Grissom has played the position a lot, but almost exclusively in the minors.  At second base, his 347 innings in 2022 was good for a -3 DRS score and the numbers are generally below average all the way across. But that’s why he worked hard over the Winter.

The rumored knock on Grissom at short involves his range, but if that were a big factor, then that’s where Shewmake appears to shine more brightly.  So if it’s defensive skills that you crave, Shewmake likely ranks highest… yet he’s not getting the nod either.

Ah, but can you trust Shewmake’s new-found hitting skills?  Well, I can understand it if you don’t, but there’s still every reason to believe he’d out-hit Arcia… it’s frankly a low bar to leap.

There’s also reasons to value defensive over offense at the shortstop position:  that and the 2nd base positions require the busiest gloves for batted balls.

So Why Would the Braves do This?

But here’s the question:  if the Atlanta Braves trusted Grissom enough to bring him up to man 2nd base last year – especially after his successful internship program with Ron Washington during the Winter – then why would you choose the oft-rejected Arcia to start 2023?

Moreover, why also (apparently) select the 33-year-old Ehire Adrianza as the backup infielder for the bench?  Shouldn’t the Braves keep at least one of the kids around?

It isn’t about money:  neither Arcia nor Adrianza is making enough to demand their continued presence on the roster.

It’s not completely about options, either:  Adrianza is on a minor league deal, though such contracts often have some sort of ‘escape clause’ allowing a player to become a free agent should they fail to make the team by the end of March if there’s a major league gig available elsewhere.

The culprit appears to be a procedural decision as much anything else.  The Braves are not deep in the middle infield positions at all (to that extent, the re-discovery of Shewmake this Spring has likely been a very welcomed surprise).  That wasn’t a big problem whilst Dansby Swanson was playing 160+ games a year; but after his departure, depth is now a ‘thing’.

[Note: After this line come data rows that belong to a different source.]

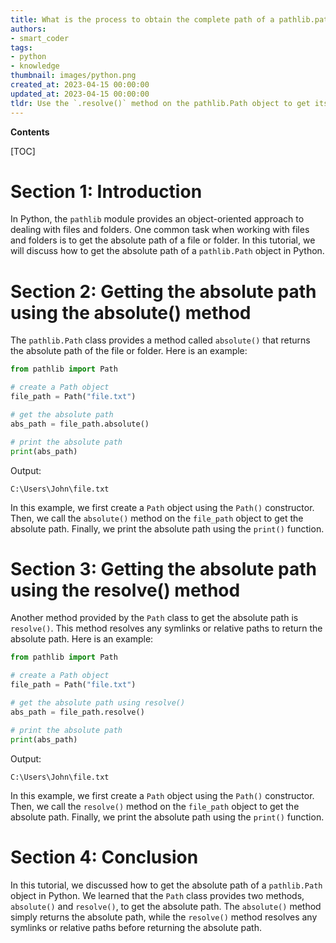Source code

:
 ```yaml
---
title: What is the process to obtain the complete path of a pathlib.path object?
authors:
- smart_coder
tags:
- python
- knowledge
thumbnail: images/python.png
created_at: 2023-04-15 00:00:00
updated_at: 2023-04-15 00:00:00
tldr: Use the `.resolve()` method on the pathlib.Path object to get its absolute path.
---
```


**Contents**

[TOC]

# Section 1: Introduction
In Python, the `pathlib` module provides an object-oriented approach to dealing with files and folders. One common task when working with files and folders is to get the absolute path of a file or folder. In this tutorial, we will discuss how to get the absolute path of a `pathlib.Path` object in Python.

# Section 2: Getting the absolute path using the absolute() method
The `pathlib.Path` class provides a method called `absolute()` that returns the absolute path of the file or folder. Here is an example:

```python
from pathlib import Path

# create a Path object
file_path = Path("file.txt")

# get the absolute path
abs_path = file_path.absolute()

# print the absolute path
print(abs_path)
```

Output:
```
C:\Users\John\file.txt
```

In this example, we first create a `Path` object using the `Path()` constructor. Then, we call the `absolute()` method on the `file_path` object to get the absolute path. Finally, we print the absolute path using the `print()` function.

# Section 3: Getting the absolute path using the resolve() method
Another method provided by the `Path` class to get the absolute path is `resolve()`. This method resolves any symlinks or relative paths to return the absolute path. Here is an example:

```python
from pathlib import Path

# create a Path object
file_path = Path("file.txt")

# get the absolute path using resolve()
abs_path = file_path.resolve()

# print the absolute path
print(abs_path)
```

Output:
```
C:\Users\John\file.txt
```

In this example, we first create a `Path` object using the `Path()` constructor. Then, we call the `resolve()` method on the `file_path` object to get the absolute path. Finally, we print the absolute path using the `print()` function.

# Section 4: Conclusion
In this tutorial, we discussed how to get the absolute path of a `pathlib.Path` object in Python. We learned that the `Path` class provides two methods, `absolute()` and `resolve()`, to get the absolute path. The `absolute()` method simply returns the absolute path, while the `resolve()` method resolves any symlinks or relative paths before returning the absolute path.
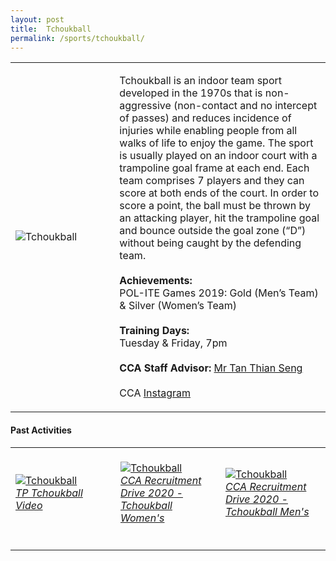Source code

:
```yaml
---
layout: post
title:  Tchoukball
permalink: /sports/tchoukball/
---
```


<table>
    <tr>
        <td style="width:33%"><image src="{{site.baseurl}}/images/CCA_tchoukball.jpg" style="display:block;margin-left:auto;margin-right:auto;" alt="Tchoukball"></image></td>
        <td>
            <p>
                Tchoukball is an indoor team sport developed in the 1970s that is non-aggressive (non-contact and no intercept of passes) and reduces incidence of injuries while enabling people from all walks of life to enjoy the game. The sport is usually played on an indoor court with a trampoline goal frame at each end. Each team comprises 7 players and they can score at both ends of the court. In order to score a point, the ball must be thrown by an attacking player, hit the trampoline goal and bounce outside the goal zone (“D”) without being caught by the defending team.<br>
                <br>
                <b>Achievements:</b><br>
                POL-ITE Games 2019: Gold (Men’s Team) & Silver (Women’s Team)<br>
                <br>
                <b>Training Days:</b><br>
                Tuesday & Friday, 7pm<br>
                <br>
                <b>CCA Staff Advisor:</b> <a href="mailto:tants@tp.edu.sg">Mr Tan Thian Seng</a><br>
                <br>
                CCA <a href="https://www.instagram.com/tptchouk">Instagram</a>
            </p>
        </td>
    </tr>
</table>

#### Past Activities

<table>
    <tr>
        <td style="width:33%"><br>
            <a href="https://www.instagram.com/p/CACGOGRHF1j/">
                <image src="{{site.baseurl}}/images/CCA-Tchoukball_IG4.png" style="display:block;margin-left:auto;margin-right:auto;" alt="Tchoukball">
                <h6 style="margin-top:0%">TP Tchoukball Video</h6>
                </image>
            </a>
        </td>
        <td style="width:33%"><br>
            <a href="https://www.instagram.com/p/CAAouk_HMc6/">
                <image src="{{site.baseurl}}/images/CCA-Tchoukball_IG2.png" style="display:block;margin-left:auto;margin-right:auto;" alt="Tchoukball">
                <h6 style="margin-top:0%">CCA Recruitment Drive 2020 - Tchoukball Women's</h6>
                </image>
            </a>
        </td>
        <td style="width:33%"><br>
            <a href="https://www.instagram.com/p/CAAPfWEHhXV/">
                <image src="{{site.baseurl}}/images/CCA-Tchoukball_IG3.png" style="display:block;margin-left:auto;margin-right:auto;" alt="Tchoukball">
                <h6 style="margin-top:0%">CCA Recruitment Drive 2020 - Tchoukball Men's</h6>    
                </image>
            </a>
        </td>
    </tr>
</table>
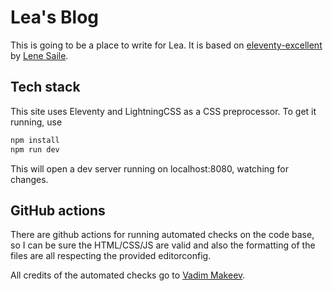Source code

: # Lea's Blog

This is going to be a place to write for Lea. It is based on [eleventy-excellent](https://github.com/madrilene/eleventy-excellent) by [Lene Saile](https://front-end.social/@lene).

## Tech stack

This site uses Eleventy and LightningCSS as a CSS preprocessor.
To get it running, use

```sh
npm install
npm run dev
```

This will open a dev server running on localhost:8080, watching for changes.

## GitHub actions

There are github actions for running automated checks on the code base, so I can be sure the HTML/CSS/JS are valid and also the formatting of the files are all respecting the provided editorconfig.

All credits of the automated checks go to [Vadim Makeev](https://github.com/pepelsbey/pepelsbey.dev).

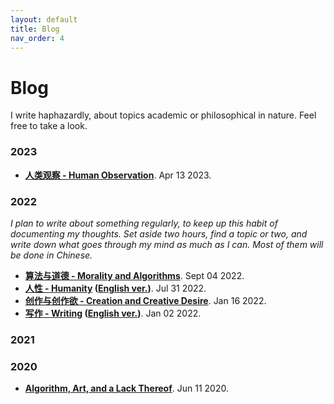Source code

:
```yaml
---
layout: default
title: Blog
nav_order: 4
---
```


# Blog

I write haphazardly, about topics academic or philosophical in nature. Feel free to take a look.

### 2023

- **[人类观察 - Human Observation](/blog/2023-04-12.md)**. Apr 13 2023.

### 2022

*I plan to write about something regularly, to keep up this habit of documenting my thoughts. Set aside two hours, find a topic or two, and write down what goes through my mind as much as I can. Most of them will be done in Chinese.*

- **[算法与道德 - Morality and Algorithms](/blog/2022-09-04.md)**. Sept 04 2022.
- **[人性 - Humanity](/blog/2022-07-31.md) ([English ver.](/blog/2022-07-31-eng.md))**. Jul 31 2022.
- **[创作与创作欲 - Creation and Creative Desire](/blog/2022-01-16.md)**. Jan 16 2022.
- **[写作 - Writing](/blog/2022-01-02.md) ([English ver.](/blog/2022-01-02-eng.md))**. Jan 02 2022.

### 2021

### 2020

- **[Algorithm, Art, and a Lack Thereof](/blog/2020-06-11.md)**. Jun 11 2020.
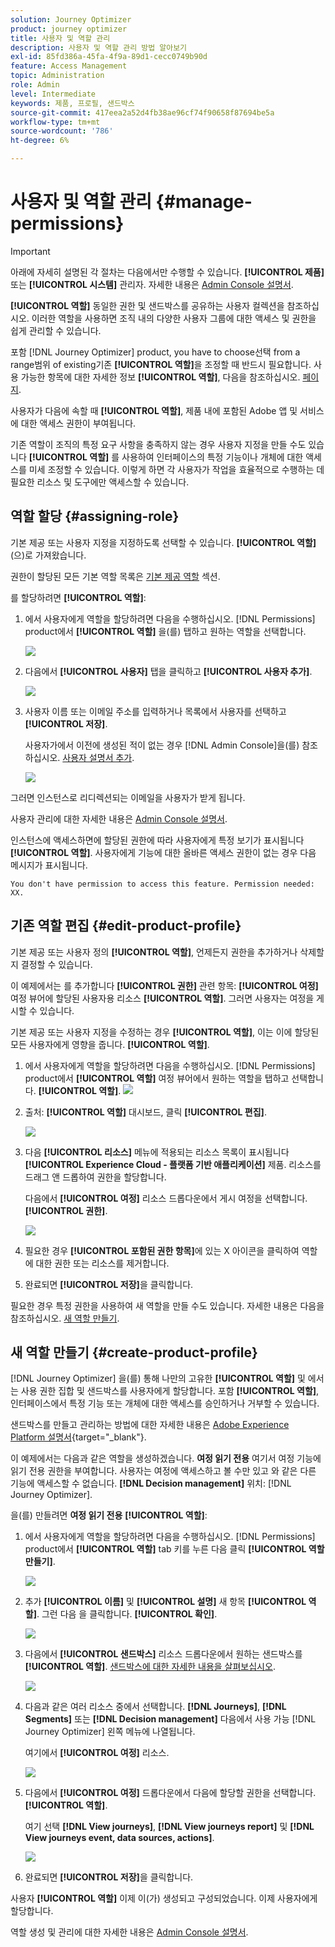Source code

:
 ```yaml
---
solution: Journey Optimizer
product: journey optimizer
title: 사용자 및 역할 관리
description: 사용자 및 역할 관리 방법 알아보기
exl-id: 85fd386a-45fa-4f9a-89d1-cecc0749b90d
feature: Access Management
topic: Administration
role: Admin
level: Intermediate
keywords: 제품, 프로필, 샌드박스
source-git-commit: 417eea2a52d4fb38ae96cf74f90658f87694be5a
workflow-type: tm+mt
source-wordcount: '786'
ht-degree: 6%

---
```


# 사용자 및 역할 관리 {#manage-permissions}

>[!IMPORTANT]
>
> 아래에 자세히 설명된 각 절차는 다음에서만 수행할 수 있습니다. **[!UICONTROL 제품]** 또는 **[!UICONTROL 시스템]** 관리자. 자세한 내용은 [Admin Console 설명서](https://helpx.adobe.com/enterprise/admin-guide.html/enterprise/using/admin-roles.ug.html).

**[!UICONTROL 역할]** 동일한 권한 및 샌드박스를 공유하는 사용자 컬렉션을 참조하십시오. 이러한 역할을 사용하면 조직 내의 다양한 사용자 그룹에 대한 액세스 및 권한을 쉽게 관리할 수 있습니다.

포함 [!DNL Journey Optimizer] product, you have to choose선택 from a range범위 of existing기존 **[!UICONTROL 역할]**&#x200B;을 조정할 때 반드시 필요합니다. 사용 가능한 항목에 대한 자세한 정보 **[!UICONTROL 역할]**, 다음을 참조하십시오. [페이지](ootb-product-profiles.md).

사용자가 다음에 속할 때 **[!UICONTROL 역할]**, 제품 내에 포함된 Adobe 앱 및 서비스에 대한 액세스 권한이 부여됩니다.

기존 역할이 조직의 특정 요구 사항을 충족하지 않는 경우 사용자 지정을 만들 수도 있습니다 **[!UICONTROL 역할]** 를 사용하여 인터페이스의 특정 기능이나 개체에 대한 액세스를 미세 조정할 수 있습니다. 이렇게 하면 각 사용자가 작업을 효율적으로 수행하는 데 필요한 리소스 및 도구에만 액세스할 수 있습니다.

## 역할 할당 {#assigning-role}

기본 제공 또는 사용자 지정을 지정하도록 선택할 수 있습니다. **[!UICONTROL 역할]** (으)로 가져왔습니다.

권한이 할당된 모든 기본 역할 목록은 [기본 제공 역할](ootb-product-profiles.md) 섹션.

를 할당하려면 **[!UICONTROL 역할]**:

1. 에서 사용자에게 역할을 할당하려면 다음을 수행하십시오. [!DNL Permissions] product에서 **[!UICONTROL 역할]** 을(를) 탭하고 원하는 역할을 선택합니다.

   ![](assets/do-not-localize/access_control_2.png)

1. 다음에서 **[!UICONTROL 사용자]** 탭을 클릭하고 **[!UICONTROL 사용자 추가]**.

   ![](assets/do-not-localize/access_control_3.png)

1. 사용자 이름 또는 이메일 주소를 입력하거나 목록에서 사용자를 선택하고 **[!UICONTROL 저장]**.

   사용자가에서 이전에 생성된 적이 없는 경우 [!DNL Admin Console]을(를) 참조하십시오. [사용자 설명서 추가](https://helpx.adobe.com/enterprise/admin-guide.html/enterprise/using/manage-users-individually.ug.html#add-users).

   ![](assets/do-not-localize/access_control_4.png)

그러면 인스턴스로 리디렉션되는 이메일을 사용자가 받게 됩니다.

사용자 관리에 대한 자세한 내용은 [Admin Console 설명서](https://helpx.adobe.com/enterprise/admin-guide.html/enterprise/using/manage-users-individually.ug.html).

인스턴스에 액세스하면에 할당된 권한에 따라 사용자에게 특정 보기가 표시됩니다 **[!UICONTROL 역할]**. 사용자에게 기능에 대한 올바른 액세스 권한이 없는 경우 다음 메시지가 표시됩니다.

`You don't have permission to access this feature. Permission needed: XX.`

## 기존 역할 편집 {#edit-product-profile}

기본 제공 또는 사용자 정의 **[!UICONTROL 역할]**, 언제든지 권한을 추가하거나 삭제할지 결정할 수 있습니다.

이 예제에서는 를 추가합니다 **[!UICONTROL 권한]** 관련 항목: **[!UICONTROL 여정]** 여정 뷰어에 할당된 사용자용 리소스 **[!UICONTROL 역할]**. 그러면 사용자는 여정을 게시할 수 있습니다.

기본 제공 또는 사용자 지정을 수정하는 경우 **[!UICONTROL 역할]**, 이는 이에 할당된 모든 사용자에게 영향을 줍니다. **[!UICONTROL 역할]**.

1. 에서 사용자에게 역할을 할당하려면 다음을 수행하십시오. [!DNL Permissions] product에서 **[!UICONTROL 역할]** 여정 뷰어에서 원하는 역할을 탭하고 선택합니다. **[!UICONTROL 역할]**.
   ![](assets/do-not-localize/access_control_5.png)

1. 출처: **[!UICONTROL 역할]** 대시보드, 클릭 **[!UICONTROL 편집]**.

   ![](assets/do-not-localize/access_control_6.png)

1. 다음 **[!UICONTROL 리소스]** 메뉴에 적용되는 리소스 목록이 표시됩니다 **[!UICONTROL Experience Cloud - 플랫폼 기반 애플리케이션]** 제품. 리소스를 드래그 앤 드롭하여 권한을 할당합니다.

   다음에서 **[!UICONTROL 여정]** 리소스 드롭다운에서 게시 여정을 선택합니다. **[!UICONTROL 권한]**.

   ![](assets/do-not-localize/access_control_14.png)

1. 필요한 경우 **[!UICONTROL 포함된 권한 항목]**&#x200B;에 있는 X 아이콘을 클릭하여 역할에 대한 권한 또는 리소스를 제거합니다.

1. 완료되면 **[!UICONTROL 저장]**&#x200B;을 클릭합니다.

필요한 경우 특정 권한을 사용하여 새 역할을 만들 수도 있습니다. 자세한 내용은 다음을 참조하십시오. [새 역할 만들기](#create-product-profile).

## 새 역할 만들기 {#create-product-profile}

[!DNL Journey Optimizer] 을(를) 통해 나만의 고유한 **[!UICONTROL 역할]** 및 에서는 사용 권한 집합 및 샌드박스를 사용자에게 할당합니다. 포함 **[!UICONTROL 역할]**, 인터페이스에서 특정 기능 또는 개체에 대한 액세스를 승인하거나 거부할 수 있습니다.

샌드박스를 만들고 관리하는 방법에 대한 자세한 내용은 [Adobe Experience Platform 설명서](https://experienceleague.adobe.com/docs/experience-platform/sandbox/ui/user-guide.html?lang=ko-KR){target="_blank"}.

이 예제에서는 다음과 같은 역할을 생성하겠습니다. **여정 읽기 전용** 여기서 여정 기능에 읽기 전용 권한을 부여합니다. 사용자는 여정에 액세스하고 볼 수만 있고 와 같은 다른 기능에 액세스할 수 없습니다. **[!DNL  Decision management]** 위치: [!DNL Journey Optimizer].

을(를) 만들려면 **여정 읽기 전용** **[!UICONTROL 역할]**:

1. 에서 사용자에게 역할을 할당하려면 다음을 수행하십시오. [!DNL Permissions] product에서 **[!UICONTROL 역할]** tab 키를 누른 다음 클릭 **[!UICONTROL 역할 만들기]**.

   ![](assets/do-not-localize/access_control_9.png)

1. 추가 **[!UICONTROL 이름]** 및 **[!UICONTROL 설명]** 새 항목 **[!UICONTROL 역할]**. 그런 다음 을 클릭합니다. **[!UICONTROL 확인]**.

   ![](assets/do-not-localize/access_control_10.png)

1. 다음에서 **[!UICONTROL 샌드박스]** 리소스 드롭다운에서 원하는 샌드박스를 **[!UICONTROL 역할]**. [샌드박스에 대한 자세한 내용을 살펴보십시오](sandboxes.md).

   ![](assets/do-not-localize/access_control_13.png)

1. 다음과 같은 여러 리소스 중에서 선택합니다. **[!DNL Journeys]**, **[!DNL Segments]** 또는 **[!DNL Decision management]** 다음에서 사용 가능 [!DNL Journey Optimizer] 왼쪽 메뉴에 나열됩니다.

   여기에서 **[!UICONTROL 여정]** 리소스.

   ![](assets/do-not-localize/access_control_11.png)

1. 다음에서 **[!UICONTROL 여정]** 드롭다운에서 다음에 할당할 권한을 선택합니다. **[!UICONTROL 역할]**.

   여기 선택 **[!DNL View journeys]**, **[!DNL View journeys report]**  및 **[!DNL View journeys event, data sources, actions]**.

   ![](assets/do-not-localize/access_control_12.png)

1. 완료되면 **[!UICONTROL 저장]**&#x200B;을 클릭합니다.

사용자 **[!UICONTROL 역할]** 이제 이(가) 생성되고 구성되었습니다. 이제 사용자에게 할당합니다.

역할 생성 및 관리에 대한 자세한 내용은 [Admin Console 설명서](https://experienceleague.adobe.com/docs/experience-platform/access-control/abac/permissions-ui/roles.html?lang=ko-KR).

Ultimately, Atlanta is fearing the loss of depth more than the loss of performance.  Should Arcia and Adrianza fail to make the opening day roster, the Braves could lose them both.  Arcia could refuse an assignment to the minors (he has more than 5 years of service time) and an escape clause (if present) would allow Adrianza to leave.

Grissom and Shewmake have no such restrictions on their placement.  Meanwhile, they will probably continue to wage a silent battle for the right to be The Next Guy Up… whenever the Braves inevitably decide they can’t wait any longer.

Will either of these kids get to the majors this year?  Almost certainly so… but there’s a bigger question:  how many games will the Braves give up before that happens simply because an inferior offensive performer is being used when multiple better options are just 28 miles away?

Hopefully things don’t pan out in that manner… and hopefully there’s enough offense coming from the rest of the lineup to overcome the 9-spot in the order.

Or maybe Alex Anthopoulos is still lurking about for a different solution that materializes during next week’s roster finalizations. 

Stay tuned… but keep your reaction meter at the ready.

One response to “Shocking Roster Moves Leave Atlanta Braves a Little Short”

  1. Nice verbiosic contemplation about the best organization in baseball today.

    The unproven bats of Shewmake and Grisssom are legit concerns imho.

    Shewy can be lent some slack because THE PANDEMIC surely retarded his development. He started 2019 at Texas A&M, had a solid stint in Low A and then skipped High A and got some cold water in AA. That was a lot of baseball spectrum to digest for a non superstar in one season. And then BAM! No Baseball for a year in 2020. 2021-2022 are lackluster at best but not a complete cliff-leap.

    And now the guy gains some muscle and he looks good in the spring. But you can’t just throw him into the soup because you want him to prove he can post an 800 OPS in AAA. You want him to experience succcess and confidence. If he flops in the show… Yada Yada Yada.

    Grissom is a corner infielder or outfielder(6’3″ 215lbs). But there is a logjam everywhere. He’ll be fine when he makes adjustments. He’s 22. Don’t Rush him.